Ozone, ozone holes and its impact on our environment:

For decades experts and environmental groups have been warning the public against the ever increasing amount of ozone depleting substances in the atmosphere. This gives a higher risk on the survival of the entire human race. Ozone as most people know is something that is in the air struggling to compete with the different agents that is extremely destroying its existence. Ozone layer is extending its opening since it was taken seriously until its discovery over Antartica in 1985 by the British Antarctic Survey. Technically, the ozone hole as popularly called is very severe, according to Brien Sparling (2001), it has reached a low value of 180 Dobson Units (D.U.) before 1983 – the unit of measurement used for stratospheric ozone.
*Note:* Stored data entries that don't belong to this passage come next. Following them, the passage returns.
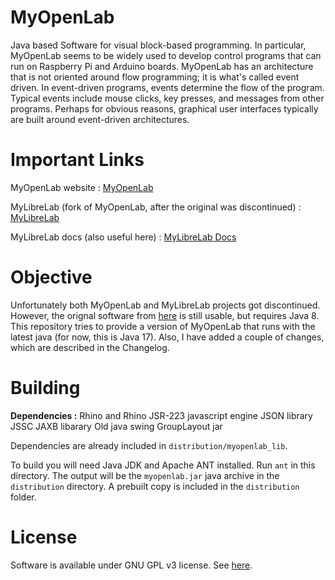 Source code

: # MyOpenLab
Java based Software for visual block-based programming. In particular, MyOpenLab seems to be widely used to develop control programs that can run on Raspberry Pi and Arduino boards.
MyOpenLab has an architecture that is not oriented around flow programming; it is what's called event driven. In event-driven programs, events determine the flow of the program. 
Typical events include mouse clicks, key presses, and messages from other programs. Perhaps for obvious reasons, graphical user interfaces typically are built around event-driven architectures.

# Important Links
MyOpenLab website : [MyOpenLab](https://myopenlab.org)

MyLibreLab (fork of MyOpenLab, after the original was discontinued) : [MyLibreLab](https://github.com/MyLibreLab/MyLibreLab)

MyLibreLab docs (also useful here) : [MyLibreLab Docs](https://mylibrelab.github.io/user-documentation/)

# Objective
Unfortunately both MyOpenLab and MyLibreLab projects got discontinued. However, the orignal software from [here](https://myopenlab.org) is still usable, but requires Java 8. This repository tries to provide a version of MyOpenLab that runs with the latest java (for now, this is Java 17). Also, I have added a couple of changes, which are described in the Changelog.

# Building
**Dependencies :**
Rhino and Rhino JSR-223 javascript engine
JSON library
JSSC
JAXB libarary
Old java swing GroupLayout jar

Dependencies are already included in `distribution/myopenlab_lib`.

To build you will need Java JDK and Apache ANT installed. Run `ant` in this directory. The output will be the `myopenlab.jar` java archive in the `distribution` directory. A prebuilt copy is included in the `distribution` folder.

# License
Software is available under GNU GPL v3 license. See [here](https://www.gnu.org/licenses/gpl-3.0.html).


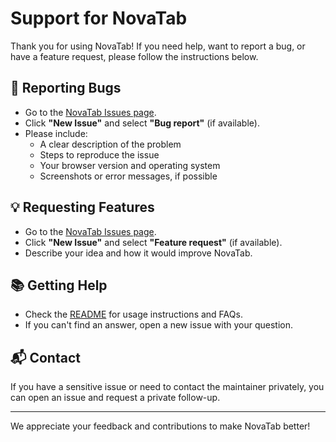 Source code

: # Support for NovaTab

Thank you for using NovaTab! If you need help, want to report a bug, or have a feature request, please follow the instructions below.

## 🐞 Reporting Bugs
- Go to the [NovaTab Issues page](https://github.com/AllInStride/novatab-extension/issues).
- Click **"New Issue"** and select **"Bug report"** (if available).
- Please include:
  - A clear description of the problem
  - Steps to reproduce the issue
  - Your browser version and operating system
  - Screenshots or error messages, if possible

## 💡 Requesting Features
- Go to the [NovaTab Issues page](https://github.com/AllInStride/novatab-extension/issues).
- Click **"New Issue"** and select **"Feature request"** (if available).
- Describe your idea and how it would improve NovaTab.

## 📚 Getting Help
- Check the [README](./README.md) for usage instructions and FAQs.
- If you can't find an answer, open a new issue with your question.

## 📬 Contact
If you have a sensitive issue or need to contact the maintainer privately, you can open an issue and request a private follow-up.

---

We appreciate your feedback and contributions to make NovaTab better!  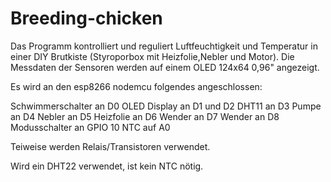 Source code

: # Breeding-chicken

Das Programm kontrolliert und reguliert Luftfeuchtigkeit und Temperatur in einer DIY Brutkiste (Styroporbox mit Heizfolie,Nebler und Motor). Die Messdaten der Sensoren werden auf einem OLED 124x64 0,96" angezeigt.

Es wird an den esp8266 nodemcu folgendes angeschlossen:

Schwimmerschalter an D0
OLED Display an D1 und D2
DHT11 an D3
Pumpe an D4
Nebler an D5
Heizfolie an D6
Wender an D7
Wender an D8
Modusschalter an GPIO 10
NTC auf A0

Teiweise werden Relais/Transistoren verwendet.

Wird ein DHT22 verwendet, ist kein NTC nötig.
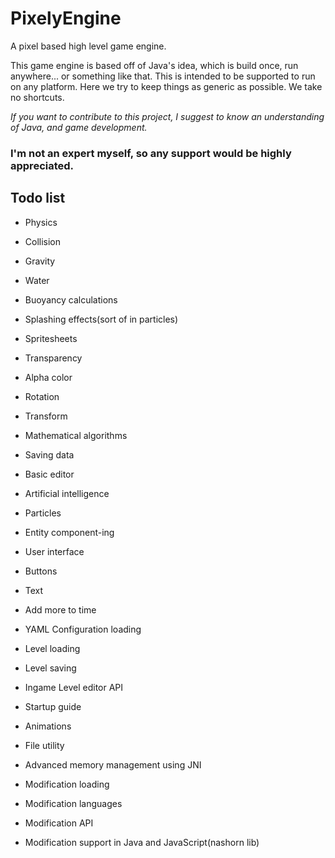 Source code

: # PixelyEngine

A pixel based high level game engine.

This game engine is based off of Java's idea, which is build once, run anywhere... or something like that.
This is intended to be supported to run on any platform.
Here we try to keep things as generic as possible. We take no shortcuts.


*If you want to contribute to this project, I suggest to know an understanding of Java, and game development.*
### I'm not an expert myself, so any support would be highly appreciated.

## Todo list

* Physics
* Collision
* Gravity
* Water
* Buoyancy calculations
* Splashing effects(sort of in particles)
	
* Spritesheets
* Transparency
* Alpha color
* Rotation
* Transform
* Mathematical algorithms
* Saving data
* Basic editor
* Artificial intelligence
* Particles
* Entity component-ing
* User interface
* Buttons
* Text
* Add more to time
* YAML Configuration loading
	
* Level loading
* Level saving
* Ingame Level editor API
	
* Startup guide
* Animations
* File utility
* Advanced memory management using JNI
* Modification loading
* Modification languages
* Modification API
* Modification support in Java and JavaScript(nashorn lib) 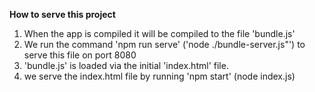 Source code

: **How to serve this project**


1. When the app is compiled it will be compiled to the file 'bundle.js'
2. We run the command 'npm run serve' ('node ./bundle-server.js"') to serve this file on port 8080
3. 'bundle.js' is loaded via the initial 'index.html' file.
4. we serve the index.html file by running 'npm start' (node index.js) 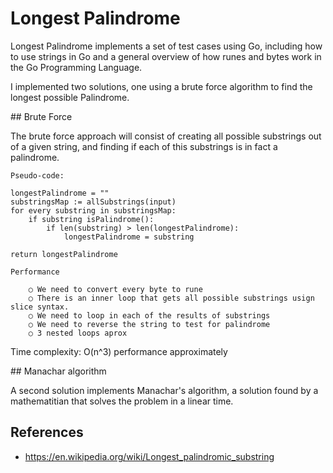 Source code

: # Longest Palindrome

Longest Palindrome implements a set of test cases using Go,
including how to use strings in Go and a general overview of
how runes and bytes work in the Go Programming Language.

I implemented two solutions, one using a brute force algorithm
to find the longest possible Palindrome.

## Brute Force

The brute force approach will consist of creating all possible substrings out of a given string, and finding if each of this substrings is in fact a palindrome.

	Pseudo-code:
		
	longestPalindrome = ""
	substringsMap := allSubstrings(input)
	for every substring in substringsMap:
		if substring isPalindrome():
			if len(substring) > len(longestPalindrome):
				longestPalindrome = substring
				
	return longestPalindrome
	
	Performance
	
		○ We need to convert every byte to rune 
		○ There is an inner loop that gets all possible substrings usign slice syntax.
		○ We need to loop in each of the results of substrings
		○ We need to reverse the string to test for palindrome
		○ 3 nested loops aprox

Time complexity: O(n^3) performance approximately

## Manachar algorithm

A second solution implements Manachar's algorithm, a solution found by a mathematitian that solves the problem in a linear time.


## References

* https://en.wikipedia.org/wiki/Longest_palindromic_substring
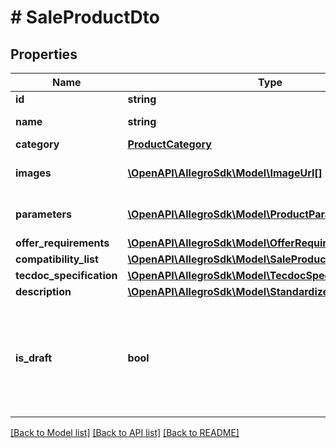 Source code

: # # SaleProductDto

## Properties

Name | Type | Description | Notes
------------ | ------------- | ------------- | -------------
**id** | **string** | Product id. |
**name** | **string** | Product name. |
**category** | [**ProductCategory**](ProductCategory.md) |  |
**images** | [**\OpenAPI\AllegroSdk\Model\ImageUrl[]**](ImageUrl.md) | List of product images. | [optional]
**parameters** | [**\OpenAPI\AllegroSdk\Model\ProductParameterDto[]**](ProductParameterDto.md) | List of product parameters. | [optional]
**offer_requirements** | [**\OpenAPI\AllegroSdk\Model\OfferRequirements**](OfferRequirements.md) |  | [optional]
**compatibility_list** | [**\OpenAPI\AllegroSdk\Model\SaleProductCompatibilityList**](SaleProductCompatibilityList.md) |  | [optional]
**tecdoc_specification** | [**\OpenAPI\AllegroSdk\Model\TecdocSpecification**](TecdocSpecification.md) |  | [optional]
**description** | [**\OpenAPI\AllegroSdk\Model\StandardizedDescription**](StandardizedDescription.md) |  | [optional]
**is_draft** | **bool** | Flag that informs if product is waiting for resolution of basic parameters change proposal. | [optional]

[[Back to Model list]](../../README.md#models) [[Back to API list]](../../README.md#endpoints) [[Back to README]](../../README.md)
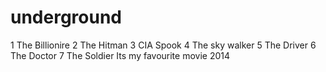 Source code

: # underground
1 The Billionire
2 The Hitman
3 CIA Spook
4 The sky walker
5 The Driver
6 The Doctor
7 The Soldier
Its my favourite movie
2014
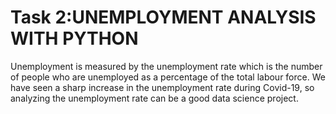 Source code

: # Task 2:UNEMPLOYMENT ANALYSIS WITH PYTHON
Unemployment is measured by the unemployment rate which is the number of people who are unemployed as a percentage of the total labour force.
We have seen a sharp increase in the unemployment rate during Covid-19, so analyzing the unemployment rate can be a good data science project. 
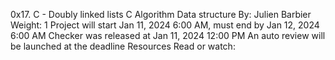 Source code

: 0x17. C - Doubly linked lists
C
Algorithm
Data structure
 By: Julien Barbier
 Weight: 1
 Project will start Jan 11, 2024 6:00 AM, must end by Jan 12, 2024 6:00 AM
 Checker was released at Jan 11, 2024 12:00 PM
 An auto review will be launched at the deadline
Resources
Read or watch:
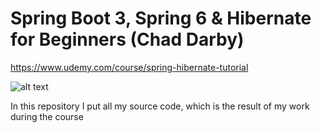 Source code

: # Spring Boot 3, Spring 6 & Hibernate for Beginners (Chad Darby)

https://www.udemy.com/course/spring-hibernate-tutorial

![alt text](https://media.licdn.com/dms/image/sync/v2/D4D27AQHWaGfsLWvi_w/articleshare-shrink_800/articleshare-shrink_800/0/1713363421581?e=2147483647&v=beta&t=2YbhddVz5qmLLSmpSz-VODseRDOT9ZDma2jMtYcjeJo)

In this repository I put all my source code, which is the result of my work during the course
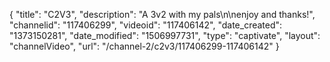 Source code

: {
    "title": "C2V3",
    "description": "A 3v2 with my pals\n\nenjoy and thanks!",
    "channelid": "117406299",
    "videoid": "117406142",
    "date_created": "1373150281",
    "date_modified": "1506997731",
    "type": "captivate",
    "layout": "channelVideo",
    "url": "\/channel-2\/c2v3\/117406299-117406142"
}
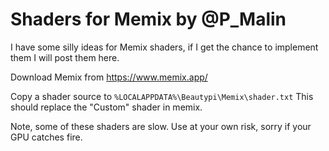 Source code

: # Shaders for Memix by @P_Malin

I have some silly ideas for Memix shaders, if I get the chance to implement them I will post them here.

Download Memix from https://www.memix.app/

Copy a shader source to `%LOCALAPPDATA%\Beautypi\Memix\shader.txt`
This should replace the "Custom" shader in memix.

Note, some of these shaders are slow. Use at your own risk, sorry if your GPU catches fire.

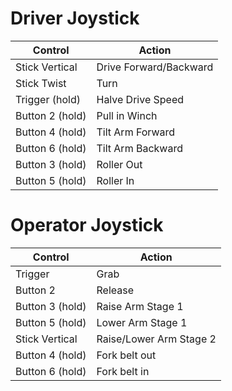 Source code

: # Driver Joystick
| Control         | Action                 |
| --------------- | ---------------------- |
| Stick Vertical  | Drive Forward/Backward |
| Stick Twist     | Turn                   |
| Trigger (hold)  | Halve Drive Speed      |
| Button 2 (hold) | Pull in Winch          |
| Button 4 (hold) | Tilt Arm Forward       |
| Button 6 (hold) | Tilt Arm Backward      |
| Button 3 (hold) | Roller Out             |
| Button 5 (hold) | Roller In              |
# Operator Joystick
|Control          |Action                   |
| --------------- | ----------------------- |
| Trigger         | Grab                    |
| Button 2        | Release                 |
| Button 3 (hold) | Raise Arm Stage 1       |
| Button 5 (hold) | Lower Arm Stage 1       |
| Stick Vertical  | Raise/Lower Arm Stage 2 |
| Button 4 (hold) | Fork belt out           |
| Button 6 (hold) | Fork belt in            |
The usual ozone concentration is at 300 to 350 Dobson Units. In much lesser understanding the extent of the hole occurs during springtime above Antarctica and to a lesser extent the Artic region. The air we breathe is in the form of oxygen molecules (O2) – two atoms of oxygen link together, its colorless and odorless, on the other hand, ozone is also a form of oxygen and is colorless, it is created in the stratosphere when UV radiation from the sun strikes the oxygen and is split up to form ozone, it has a very disturbing odor like that of a burnt electric wire. The oxygen build up will form layers in the upper atmosphere called the ozone layer. The ozone layer is widely distributed between 19 and 30 kilometers, 12 to 30 miles in the Earth’s atmosphere.

Without the ozone layer, loads of ultraviolet radiation from the sun will be able to penetrate directly into the earth’s thin surface as a result will damage the entire humanity. But the possibility that it can happen is that certain man-made group of compounds can destroy the million layers of ozone, this was claimed by two experts namely Drs. M. Molina and S. Rowland in 1974, both received the Nobel Prize in Chemistry for doing the research in atmospheric chemistry according to Grujl and van der Leun (2000). They suggested that a compound created in industries known as chlorofluorocarbons – contains chlorine atoms, fluorine atoms and carbon atoms, such as commonly used in coolants in refrigeration and air conditioners, as solvents in cleaners, as blowing agents in the production of foam examples are fire extinguishers, and as propellants in aerosols. Millions of chlorofluorocarbons (CFCs) were developed in the 1930s and are non-hazardous, difficult to ignite, and are not taking part in a chemical reaction. It is said that it will take almost 20 years longer to completely recover the ozone hole according to studies.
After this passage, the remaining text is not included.